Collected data
"""

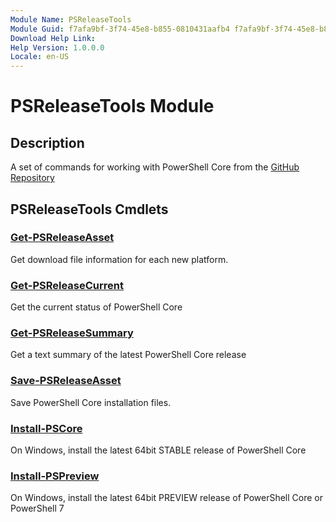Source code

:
 ```yaml
---
Module Name: PSReleaseTools
Module Guid: f7afa9bf-3f74-45e8-b855-0810431aafb4 f7afa9bf-3f74-45e8-b855-0810431aafb4
Download Help Link:
Help Version: 1.0.0.0
Locale: en-US
---
```


# PSReleaseTools Module

## Description

A set of commands for working with PowerShell Core from the [GitHub Repository](https://github.com/PowerShell/PowerShell)

## PSReleaseTools Cmdlets

### [Get-PSReleaseAsset](Get-PSReleaseAsset.md)

Get download file information for each new platform.

### [Get-PSReleaseCurrent](Get-PSReleaseCurrent.md)

Get the current status of PowerShell Core

### [Get-PSReleaseSummary](Get-PSReleaseSummary.md)

Get a text summary of the latest PowerShell Core release

### [Save-PSReleaseAsset](Save-PSReleaseAsset.md)

Save PowerShell Core installation files.

### [Install-PSCore](Install-PSCore.md)

On Windows, install the latest 64bit STABLE release of PowerShell Core

### [Install-PSPreview](Install-PSPreview.md)

On Windows, install the latest 64bit PREVIEW release of PowerShell Core or PowerShell 7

"""

Problem requirements: Pull every line containing "PowerShell" out of the entries.

Exercise output:
A set of commands for working with PowerShell Core from the [GitHub Repository](https://github.com/PowerShell/PowerShell)
Get the current status of PowerShell Core
Get a text summary of the latest PowerShell Core release
Save PowerShell Core installation files.
On Windows, install the latest 64bit STABLE release of PowerShell Core
On Windows, install the latest 64bit PREVIEW release of PowerShell Core or PowerShell 7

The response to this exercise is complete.